La mezcla de emociones hacía imposible adivinar que estaba pasando por la mayoría de las cabezas.
—Para que todo esto ocurra, solo hay un paso más que seguir.
—Para que el mensaje cale en la sociedad, solo se necesita una cosa más.
—Que el mensaje, vaya acompañado de unos mártires…
La pareja del escenario sacó un mando del bolsillo trasero de los pantalones de ella y lo pulsó. Los gritos llenaron la estancia provocando un ruido ensordecedor que no dejaba escuchar nada más.
El chaleco de él expulsó un líquido amarillo fosforescente. El de ella expulsó un líquido naranja fosforito. Del techo cayeron miles de papeles plateados de no más de dos centímetros de largo y de ancho. Desde los antiteatros el confeti fue expulsado hacia el público desde grandes cañones. Desde el escenario sonó “I will survive” de Gloria Gaynor; acto seguido, los actores comenzaron a bailar al ritmo de la música.
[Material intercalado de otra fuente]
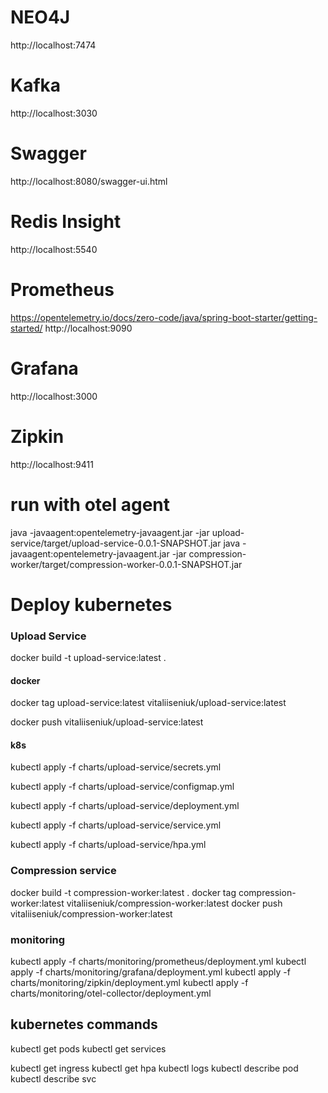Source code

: # NEO4J

http://localhost:7474


# Kafka

http://localhost:3030

# Swagger

http://localhost:8080/swagger-ui.html

# Redis Insight

http://localhost:5540


# Prometheus
https://opentelemetry.io/docs/zero-code/java/spring-boot-starter/getting-started/
http://localhost:9090

# Grafana

http://localhost:3000

# Zipkin

http://localhost:9411


# run with otel agent

java -javaagent:opentelemetry-javaagent.jar  -jar upload-service/target/upload-service-0.0.1-SNAPSHOT.jar
java -javaagent:opentelemetry-javaagent.jar  -jar compression-worker/target/compression-worker-0.0.1-SNAPSHOT.jar

# Deploy kubernetes
### Upload Service
docker build -t upload-service:latest .

#### docker
docker tag upload-service:latest vitaliiseniuk/upload-service:latest

docker push vitaliiseniuk/upload-service:latest

#### k8s
kubectl  apply -f charts/upload-service/secrets.yml

kubectl  apply -f charts/upload-service/configmap.yml

kubectl  apply -f charts/upload-service/deployment.yml

kubectl  apply -f charts/upload-service/service.yml

kubectl  apply -f charts/upload-service/hpa.yml

### Compression service
docker build -t compression-worker:latest .
docker tag compression-worker:latest vitaliiseniuk/compression-worker:latest
docker push vitaliiseniuk/compression-worker:latest

### monitoring

kubectl apply -f charts/monitoring/prometheus/deployment.yml
kubectl apply -f charts/monitoring/grafana/deployment.yml
kubectl apply -f charts/monitoring/zipkin/deployment.yml
kubectl apply -f charts/monitoring/otel-collector/deployment.yml

## kubernetes commands
kubectl get pods
kubectl get services

kubectl get ingress
kubectl get hpa
kubectl logs <pod-name>
kubectl describe pod <pod-name>
kubectl describe svc <service-name>


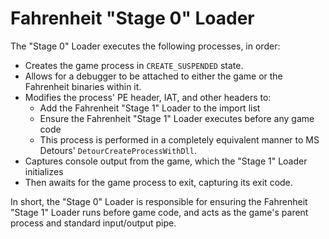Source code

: # Fahrenheit "Stage 0" Loader

The "Stage 0" Loader executes the following processes, in order:
- Creates the game process in ``CREATE_SUSPENDED`` state.
- Allows for a debugger to be attached to either the game or the Fahrenheit binaries within it.
- Modifies the process' PE header, IAT, and other headers to:
    - Add the Fahrenheit "Stage 1" Loader to the import list
	- Ensure the Fahrenheit "Stage 1" Loader executes before any game code
	- This process is performed in a completely equivalent manner to MS Detours' ``DetourCreateProcessWithDll``.
- Captures console output from the game, which the "Stage 1" Loader initializes
- Then awaits for the game process to exit, capturing its exit code.

In short, the "Stage 0" Loader is responsible for ensuring the Fahrenheit "Stage 1" Loader runs before game code, and acts as the game's parent process and standard input/output pipe.
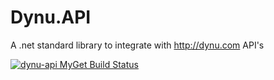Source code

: # Dynu.API
A .net standard library to integrate with http://dynu.com API's


[![dynu-api MyGet Build Status](https://www.myget.org/BuildSource/Badge/dynu-api?identifier=a522c849-2d09-42c2-bd00-91abbcdb6571)](https://www.myget.org/)
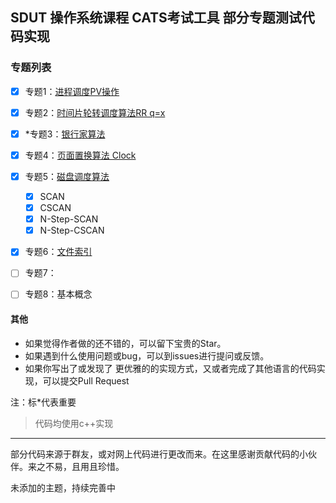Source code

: ## SDUT  操作系统课程 CATS考试工具  部分专题测试代码实现


### 专题列表

- [x] 专题1：[进程调度PV操作](subject-2-PV)
- [x] 专题2：[时间片轮转调度算法RR q=x](subject-2-RR)
- [x] *专题3：[银行家算法](subject-3-Banker)
- [x] 专题4：[页面置换算法 Clock](subject-4-Clock)
- [x] 专题5：[磁盘调度算法](subject-5-disk)
  - [x] SCAN
  - [x] CSCAN
  - [x] N-Step-SCAN
  - [x] N-Step-CSCAN
- [x] 专题6：[文件索引](subject-6-FileIndex)
- [ ] 专题7：
- [ ] 专题8：基本概念



#### 其他

* 如果觉得作者做的还不错的，可以留下宝贵的Star。
* 如果遇到什么使用问题或bug，可以到issues进行提问或反馈。
* 如果你写出了或发现了 更优雅的的实现方式，又或者完成了其他语言的代码实现，可以提交Pull Request



注：标*代表重要
> 代码均使用c++实现
<hr>

部分代码来源于群友，或对网上代码进行更改而来。在这里感谢贡献代码的小伙伴。来之不易，且用且珍惜。

未添加的主题，持续完善中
Las cerraduras de las puertas de salida volvieron a sonar y estas se abrieron de par en par. En el público algunos comenzaron a salir indignados, gritando a pleno pulmón su enfado. Otros recogieron sus pertenencias con tranquilidad, para salir con una sonrisa. Otros, simplemente, se subieron al escenario a bailar con el reducido elenco de la obra.
La música cesó de repente.
—Antes de que abandonéis esta brevísima obra, queríamos deciros una última cosa…
—Os pedimos que nos guardéis el secreto de lo que acaba de suceder en esta sala. Permitan al futuro público llevarse la misma sorpresa que ustedes acaban de obtener.
—¡Y recordad! La vida es efímera… Disfrutad de cada instante de lo que os ofrece el mundo más allá de esas puertas y no perdamos el tiempo en jodernos los unos a los otros. ¡Vivid y dejad vivir por encima de todas las cosas! —y la música volvió a sonar.
Hubo parte del gentío que solicitó encarecidamente que se les devolviese el dinero, que aquello no podía considerarse una obra de teatro. Sin embargo hubo otros, que valoraron cada emoción de las que habían llegado a sentir durante los escasos minutos de la función, como si fuese la última. El miedo, la pena, la felicidad, la ira… Todo fue real. Al fin y al cabo, aunque breve, les habían ofrecido todo lo que esperaban de una buena obra de teatro.
La función de sus vidas, apenas acababa de comenzar.